Excited States of America

  1. (Canada, derogatory) The United States.
    • 2008 June 23, Douglas Bell, “Falling over ourselves to pay tribute to Tim Russert”, in Toronto Life[1], Toronto, Ontario, Canada:
      The longest serving host of the NBC political chat show Meet the Press passed to his eternal reward recently, and the Excited States of America lived up (or down) to its somewhat sardonic anglophilic nickname.
    • 2015 February 25, Tony Wilson, “Conrad Black and that meddlesome Supreme Court”, in Canadian Lawyer Magazine[2], Canada:
      Over the past number of years, I’ve warmed to his writings in The National Post; a newspaper he started and once owned. The takedown of Diane Francis for her column suggesting that Canada be bribed to join the “Excited States of America” should be required reading for all Canadians.

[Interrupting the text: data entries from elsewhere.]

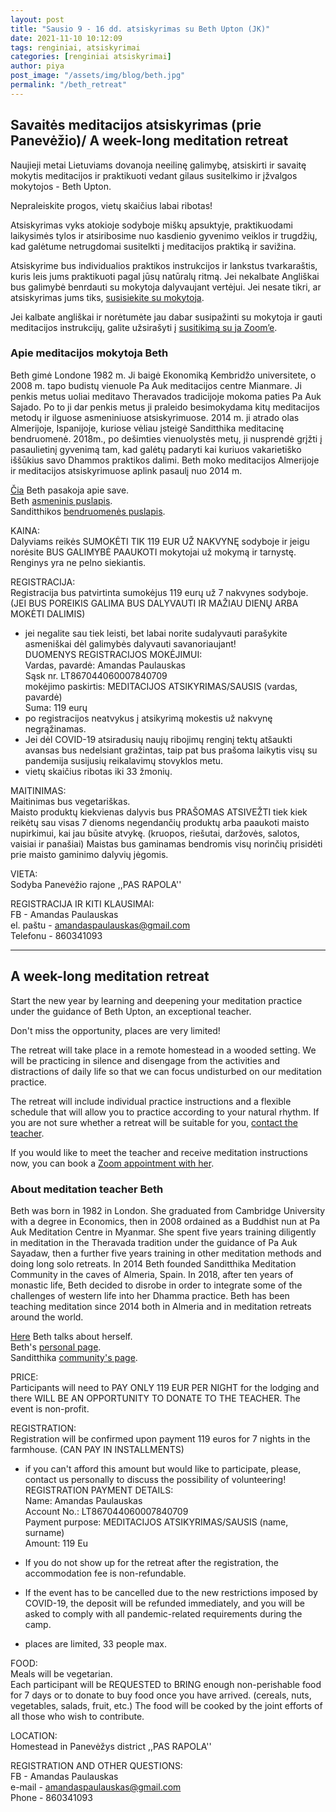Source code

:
 ```yaml
---
layout: post
title: "Sausio 9 - 16 dd. atsiskyrimas su Beth Upton (JK)"
date: 2021-11-10 10:12:09
tags: renginiai, atsiskyrimai
categories: [renginiai atsiskyrimai]
author: piya
post_image: "/assets/img/blog/beth.jpg"
permalink: "/beth_retreat"
---
```

## Savaitės meditacijos atsiskyrimas (prie Panevėžio)/ A week-long meditation retreat

Naujieji metai Lietuviams dovanoja neeilinę galimybę, atsiskirti ir savaitę mokytis meditacijos ir praktikuoti vedant gilaus susitelkimo ir įžvalgos mokytojos - Beth Upton.

Nepraleiskite progos, vietų skaičius labai ribotas!

Atsiskyrimas vyks atokioje sodyboje miškų apsuktyje, praktikuodami laikysimės tylos ir atsiribosime nuo kasdienio gyvenimo veiklos ir trugdžių, kad galėtume netrugdomai susitelkti į meditacijos praktiką ir savižina.

Atsiskyrime bus individualios praktikos instrukcijos ir lankstus tvarkaraštis, kuris leis jums praktikuoti pagal jūsų natūralų ritmą.
Jei nekalbate Angliškai bus galimybė benrdauti su mokytoja dalyvaujant vertėjui.
Jei nesate tikri, ar atsiskyrimas jums tiks, [susisiekite su mokytoja](https://bethupton.com/contact/).


Jei kalbate angliškai ir norėtumėte jau dabar susipažinti su mokytoja ir gauti meditacijos instrukcijų, galite užsirašyti į [susitikimą su ja Zoom’e](https://bethupton.com/online-appointment/).

### Apie meditacijos mokytoja Beth

Beth gimė Londone 1982 m. Ji baigė Ekonomiką Kembridžo universitete, o 2008 m. tapo budistų vienuole Pa Auk meditacijos centre Mianmare. Ji penkis metus uoliai meditavo Theravados tradicijoje mokoma paties Pa Auk Sajado. Po to ji dar penkis metus ji praleido besimokydama kitų meditacijos metodų ir ilguose asmeniniuose atsiskyrimuose. 2014 m. ji atrado olas Almerijoje, Ispanijoje, kuriose vėliau įsteigė Sanditthika meditacinę bendruomenė. 2018m., po dešimties vienuolystės metų, ji nusprendė grįžti į pasaulietinį gyvenimą tam, kad galėtų padaryti kai kuriuos vakarietiško iššūkius savo Dhammos praktikos dalimi. Beth moko meditacijos Almerijoje ir meditacijos atsiskyrimuose aplink pasaulį nuo 2014 m.


[Čia](https://youtu.be/aygU9AZ8I-Y) Beth pasakoja apie save.\
Beth [asmeninis puslapis](https://bethupton.com).\
Sanditthikos [bendruomenės puslapis](https://sanditthika.org/).

KAINA:\
Dalyviams reikės SUMOKĖTI TIK 119 EUR UŽ NAKVYNĘ sodyboje ir jeigu norėsite BUS GALIMYBĖ PAAUKOTI mokytojai už mokymą ir tarnystę.
Renginys yra ne pelno siekiantis.

REGISTRACIJA:\
Registracija bus patvirtinta sumokėjus
119 eurų už 7 nakvynes sodyboje.
(JEI BUS POREIKIS GALIMA BUS DALYVAUTI IR MAŽIAU DIENŲ ARBA MOKĖTI DALIMIS)
- jei negalite sau tiek leisti, bet labai norite sudalyvauti parašykite asmeniškai dėl galimybės dalyvauti savanoriaujant!\
DUOMENYS REGISTRACIJOS MOKĖJIMUI:\
Vardas, pavardė: Amandas Paulauskas\
Sąsk nr. LT867044060007840709\
mokėjimo paskirtis: MEDITACIJOS ATSIKYRIMAS/SAUSIS (vardas, pavardė)\
Suma: 119 eurų
- po registracijos neatvykus į atsikyrimą mokestis už nakvynę negrąžinamas.
- Jei dėl COVID-19 atsiradusių naujų ribojimų renginį tektų atšaukti avansas bus nedelsiant gražintas, taip pat bus prašoma laikytis visų su pandemija susijusių reikalavimų stovyklos metu.
- vietų skaičius ribotas iki 33 žmonių.

MAITINIMAS:\
Maitinimas bus vegetariškas.\
Maisto produktų kiekvienas dalyvis bus PRAŠOMAS ATSIVEŽTI tiek kiek reikėtų sau visas 7 dienoms negendančių produktų arba paaukoti maisto nupirkimui, kai jau būsite atvykę.
(kruopos, riešutai, daržovės, salotos, vaisiai ir panašiai)
Maistas bus gaminamas bendromis visų norinčių prisidėti prie maisto gaminimo dalyvių jėgomis.

VIETA:\
Sodyba Panevėžio rajone ,,PAS RAPOLA''

REGISTRACIJA IR KITI KLAUSIMAI:\
FB - Amandas Paulauskas\
el. paštu - amandaspaulauskas@gmail.com\
Telefonu - 860341093

-----------

## A week-long meditation retreat

Start the new year by learning and deepening your meditation practice under the guidance of Beth Upton, an exceptional teacher.

Don't miss the opportunity, places are very limited!

The retreat will take place in a remote homestead in a wooded setting. We will be practicing in silence and disengage from the activities and distractions of daily life so that we can focus undisturbed on our meditation practice.

The retreat will include individual practice instructions and a flexible schedule that will allow you to practice according to your natural rhythm.
If you are not sure whether a retreat will be suitable for you, [contact the teacher](https://bethupton.com/contact/).


If you would like to meet the teacher and receive meditation instructions now, you can book a [Zoom appointment with her](https://bethupton.com/online-appointment/).

### About meditation teacher Beth

Beth was born in 1982 in London. She graduated from Cambridge University with a degree in Economics, then in 2008 ordained as a Buddhist nun at Pa Auk Meditation Centre in Myanmar. She spent five years training diligently in meditation in the Theravada tradition under the guidance of Pa Auk Sayadaw, then a further five years training in other meditation methods and doing long solo retreats. In 2014 Beth founded Sanditthika Meditation Community in the caves of Almeria, Spain. In 2018, after ten years of monastic life, Beth decided to disrobe in order to integrate some of the challenges of western life into her Dhamma practice. Beth has been teaching meditation since 2014 both in Almeria and in meditation retreats around the world.


[Here](https://youtu.be/aygU9AZ8I-Y) Beth talks about herself.\
Beth's [personal page](https://bethupton.com).\
Sanditthika [community's page](https://sanditthika.org/).

PRICE:\
Participants will need to PAY ONLY 119 EUR PER NIGHT for the lodging and  there WILL BE AN OPPORTUNITY TO DONATE TO THE TEACHER.
The event is non-profit.

REGISTRATION:\
Registration will be confirmed upon payment
119 euros for 7 nights in the farmhouse.
(CAN PAY IN INSTALLMENTS)
- if you can't afford this amount but would like to participate, please, contact us personally to discuss the possibility of volunteering!\
REGISTRATION PAYMENT DETAILS:\
Name: Amandas Paulauskas\
Account No.: LT867044060007840709\
Payment purpose: MEDITACIJOS ATSIKYRIMAS/SAUSIS (name, surname)\
Amount: 119 Eu

- If you do not show up for the retreat after the registration, the accommodation fee is non-refundable.
- If the event has to be cancelled due to the new restrictions imposed by COVID-19, the deposit will be refunded immediately, and you will be asked to comply with all pandemic-related requirements during the camp.
- places are limited, 33 people max.

FOOD:\
Meals will be vegetarian.\
Each participant will be REQUESTED to BRING enough non-perishable food for 7 days or to donate to buy food once you have arrived.
(cereals, nuts, vegetables, salads, fruit, etc.)
The food will be cooked by the joint efforts of all those who wish to contribute.

LOCATION:\
Homestead in Panevėžys district ,,PAS RAPOLA''

REGISTRATION AND OTHER QUESTIONS:\
FB - Amandas Paulauskas\
e-mail - amandaspaulauskas@gmail.com\
Phone - 860341093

    • 2015 August, Tony Wilson, “Confederation Day”, in BarTalk[3], British Columbia, Canada: Canadian Bar Association in British Columbia:
      The fact that 148 years after Confederation, 10 provinces and three territories eventually married and stayed married without blowing up (literally and figuratively), is to be celebrated, especially when it would have been so easy (and yet so sad) to have packed it all in and joined the Excited States of America.
    • 2017 July 5, John Edwards, “John Edwards writes on Canada”, in The Millstone[4], Mississippi Mills, Ontario, Canada:
      One in which English and French would work together and one which would leave pettiness and ‘small Canada thinkers’ behind. It would have been easy to be de-railed from the Big Picture of a Big Canada. Returning to the old-prejudices of the past would have been comforting to many, but then what? A set of small squabbling colonies slowly dropping one by one into the “Excited States of America”? If this were to be the case, there would have been no chance for a North American state where change would be peaceful and evolutionary; no chance for a state which cares for all its citizens.
    • 2019 February 20, Claude McIntosh, “Do you think the weather man is fake news?”, in Seaway News[5], Cornwall, Ontario, Canada:
      The Excited States of America may have had the most trusted television news anchor in the universe, Walter Cronkite, but Canada had the most trusted weather prognosticator: Winnipeg-born Saltzman.
    • 2020 November 6, Jon Snobelen, “Canada, let's resist the urge to watch down south with smugness”, in Toronto Sun[6], Toronto, Ontario, Canada:
      Comparing elections between Canada and the Excited States of America is a bit like comparing the halftime shows at the Super Bowl and the Grey Cup.